CV is great to sharpen.  I use old hickory knives in the kitchen with a very similar steel.  I have a few higher end whittling knives made by Queen that use D2, one of the super steels.  Whatever you gain in edge retention you loose in ease of sharpening. I spend a lot of time sharpening and stroping whittling knives and every other steel feels sticky in comparison.  You can roll the truck window down and bring that CV blade back to shaving sharp on the edge of the glass.


----------



## NCHillbilly

The only stainless blade I own that I actually like is on my ancient American-made Gerber Gator. I hate stainless.


----------



## lampern

Glock field knife

Only 30 dollars


----------



## Hillbilly stalker

If a man is set on toting a fixed blade and likes good carbon steel, you cannot go wrong with a mora knife. Usually under $20 and sharper out of the pack than any other. They have a big selection of stainless also. I tell you stainless has came a long way in the last 5-10 years, better not smirk at it any more. I like old carbon now, and have several .....but  the stainless steel is a lot better now days.


----------



## Bobby Linton

Just been reading good stuff about Mora knives.  At $15 for a field knife it's hard to go wrong.  Can't believe you can get Swiss made tools at China prices.


----------



## Nicodemus

Mora knives are among the finest made of "factory" knives. I like the Scandinavian grind on the blades too.


----------



## Artfuldodger

Hillbilly stalker said:


> If a man is set on toting a fixed blade and likes good carbon steel, you cannot go wrong with a mora knife. Usually under $20 and sharper out of the pack than any other. They have a big selection of stainless also. I tell you stainless has came a long way in the last 5-10 years, better not smirk at it any more. I like old carbon now, and have several .....but  the stainless steel is a lot better now days.


 
I collect kitchen knives, small collection of Russell, Henckel, Sabatier, Wusthof, etc. I don't have any really expensive Japaneses, Global, or MAC's.

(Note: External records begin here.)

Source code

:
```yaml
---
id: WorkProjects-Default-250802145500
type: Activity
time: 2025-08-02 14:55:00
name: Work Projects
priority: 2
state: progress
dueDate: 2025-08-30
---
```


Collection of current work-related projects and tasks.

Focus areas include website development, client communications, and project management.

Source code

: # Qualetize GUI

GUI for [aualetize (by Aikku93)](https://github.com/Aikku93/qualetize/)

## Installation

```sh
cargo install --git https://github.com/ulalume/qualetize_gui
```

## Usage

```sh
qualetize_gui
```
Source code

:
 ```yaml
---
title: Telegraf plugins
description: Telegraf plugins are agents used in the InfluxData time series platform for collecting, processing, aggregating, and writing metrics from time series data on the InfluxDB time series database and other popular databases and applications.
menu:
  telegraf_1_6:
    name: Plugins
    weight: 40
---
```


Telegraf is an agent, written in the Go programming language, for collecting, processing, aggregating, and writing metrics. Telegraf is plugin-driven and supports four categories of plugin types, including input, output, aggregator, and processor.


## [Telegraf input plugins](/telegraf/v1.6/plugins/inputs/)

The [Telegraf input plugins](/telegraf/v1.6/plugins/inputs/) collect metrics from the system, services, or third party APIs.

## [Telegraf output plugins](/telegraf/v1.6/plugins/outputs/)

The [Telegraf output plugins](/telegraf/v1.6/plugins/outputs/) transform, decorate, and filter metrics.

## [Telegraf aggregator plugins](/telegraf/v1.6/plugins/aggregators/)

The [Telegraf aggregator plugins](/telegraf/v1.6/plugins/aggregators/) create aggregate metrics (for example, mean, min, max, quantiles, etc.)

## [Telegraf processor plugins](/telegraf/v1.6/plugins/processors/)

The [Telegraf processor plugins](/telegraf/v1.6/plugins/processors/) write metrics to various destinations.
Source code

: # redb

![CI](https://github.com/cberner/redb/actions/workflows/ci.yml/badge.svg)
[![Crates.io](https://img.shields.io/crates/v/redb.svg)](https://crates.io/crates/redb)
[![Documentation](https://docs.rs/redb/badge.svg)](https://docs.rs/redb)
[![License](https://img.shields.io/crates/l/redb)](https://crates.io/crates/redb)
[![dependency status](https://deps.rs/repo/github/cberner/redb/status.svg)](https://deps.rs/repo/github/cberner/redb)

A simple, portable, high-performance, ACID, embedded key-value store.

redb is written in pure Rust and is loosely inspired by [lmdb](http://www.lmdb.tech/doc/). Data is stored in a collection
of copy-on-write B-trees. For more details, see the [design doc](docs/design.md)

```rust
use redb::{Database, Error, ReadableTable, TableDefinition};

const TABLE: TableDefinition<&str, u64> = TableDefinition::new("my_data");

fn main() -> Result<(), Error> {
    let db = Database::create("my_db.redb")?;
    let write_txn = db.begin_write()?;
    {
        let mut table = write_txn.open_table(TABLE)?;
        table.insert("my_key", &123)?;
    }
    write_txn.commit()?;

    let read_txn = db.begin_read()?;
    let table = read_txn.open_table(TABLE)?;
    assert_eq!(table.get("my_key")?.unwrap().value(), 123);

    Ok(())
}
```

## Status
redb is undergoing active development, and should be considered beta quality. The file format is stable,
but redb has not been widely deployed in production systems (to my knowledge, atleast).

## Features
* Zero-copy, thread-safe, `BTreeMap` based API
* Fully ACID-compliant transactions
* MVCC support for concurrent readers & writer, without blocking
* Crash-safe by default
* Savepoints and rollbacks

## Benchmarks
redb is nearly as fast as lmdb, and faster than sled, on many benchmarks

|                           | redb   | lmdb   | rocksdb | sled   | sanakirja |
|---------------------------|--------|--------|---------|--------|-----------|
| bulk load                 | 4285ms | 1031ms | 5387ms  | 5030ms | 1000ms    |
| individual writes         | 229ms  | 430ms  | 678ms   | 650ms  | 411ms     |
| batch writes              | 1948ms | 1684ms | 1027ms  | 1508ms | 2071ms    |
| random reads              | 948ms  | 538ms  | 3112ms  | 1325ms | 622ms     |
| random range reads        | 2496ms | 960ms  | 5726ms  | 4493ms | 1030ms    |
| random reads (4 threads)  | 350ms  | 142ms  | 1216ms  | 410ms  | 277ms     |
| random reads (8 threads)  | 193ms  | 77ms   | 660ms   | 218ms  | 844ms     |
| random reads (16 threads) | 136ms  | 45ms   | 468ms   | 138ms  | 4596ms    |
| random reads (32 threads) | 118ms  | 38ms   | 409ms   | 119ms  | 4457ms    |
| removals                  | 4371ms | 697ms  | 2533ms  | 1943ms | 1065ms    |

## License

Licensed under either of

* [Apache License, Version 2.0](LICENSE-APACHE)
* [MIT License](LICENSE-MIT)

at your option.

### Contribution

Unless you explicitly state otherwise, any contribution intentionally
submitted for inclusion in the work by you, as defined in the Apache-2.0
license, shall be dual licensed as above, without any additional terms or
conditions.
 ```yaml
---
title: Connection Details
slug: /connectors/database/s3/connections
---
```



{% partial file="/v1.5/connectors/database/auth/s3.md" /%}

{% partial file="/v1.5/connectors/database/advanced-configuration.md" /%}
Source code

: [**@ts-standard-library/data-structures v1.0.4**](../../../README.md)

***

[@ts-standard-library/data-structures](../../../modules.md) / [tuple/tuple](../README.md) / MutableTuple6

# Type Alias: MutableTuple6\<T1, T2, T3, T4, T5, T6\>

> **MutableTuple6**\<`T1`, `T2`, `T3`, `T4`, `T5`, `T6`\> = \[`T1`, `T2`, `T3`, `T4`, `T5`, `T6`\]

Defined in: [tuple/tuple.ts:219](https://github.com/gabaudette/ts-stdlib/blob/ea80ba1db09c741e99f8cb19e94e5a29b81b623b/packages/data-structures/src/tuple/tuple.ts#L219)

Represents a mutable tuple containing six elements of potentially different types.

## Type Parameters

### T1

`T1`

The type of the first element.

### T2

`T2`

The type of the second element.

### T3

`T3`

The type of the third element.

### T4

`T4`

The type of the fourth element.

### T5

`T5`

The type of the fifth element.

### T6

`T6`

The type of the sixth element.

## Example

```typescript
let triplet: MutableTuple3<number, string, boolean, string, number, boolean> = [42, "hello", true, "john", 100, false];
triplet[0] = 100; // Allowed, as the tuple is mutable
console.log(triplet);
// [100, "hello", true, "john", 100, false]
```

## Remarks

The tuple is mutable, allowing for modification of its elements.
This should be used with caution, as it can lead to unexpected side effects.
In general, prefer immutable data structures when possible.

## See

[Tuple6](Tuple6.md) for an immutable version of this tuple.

I would like to pick up a Mora Classic. The handle reminds me of a cheap putty knife handle but they are suppose to be a really good knife. I know they make a lot of kitchen and outdoor knives.
Here is the style I want. It's a Utility knife so I guess you could use it inside or out;

https://www.amazon.com/Morakniv-Cla...46&sr=1-1-catcorr&keywords=mora+classic+knife

This one is a little more modern looking, stainless with a plastic handle;

https://www.amazon.com/Morakniv-Cra...535757110&sr=1-11&keywords=mora+utility+knife


----------



## Nicodemus

Artfuldodger said:


> I collect kitchen knives, small collection of Russell, Henckel, Sabatier, Wusthof, etc. I don't have any really expensive Japaneses, Global, or MAC's.
> 
> I would like to pick up a Mora Classic. The handle reminds me of a cheap putty knife handle but they are suppose to be a really good knife. I know they make a lot of kitchen and outdoor knives.
> Here is the style I want. It's a Utility knife so I guess you could use it inside or out;
> 
> https://www.amazon.com/Morakniv-Cla...46&sr=1-1-catcorr&keywords=mora+classic+knife
> 
> This one is a little more modern looking, stainless with a plastic handle;
> 
> https://www.amazon.com/Morakniv-Cra...535757110&sr=1-11&keywords=mora+utility+knife




The one with the red wooden handle is the one I have. I peeled that handle off and made it a proper handle of antler.


----------



## Artfuldodger

Nicodemus said:


> Mora knives are among the finest made of "factory" knives. I like the Scandinavian grind on the blades too.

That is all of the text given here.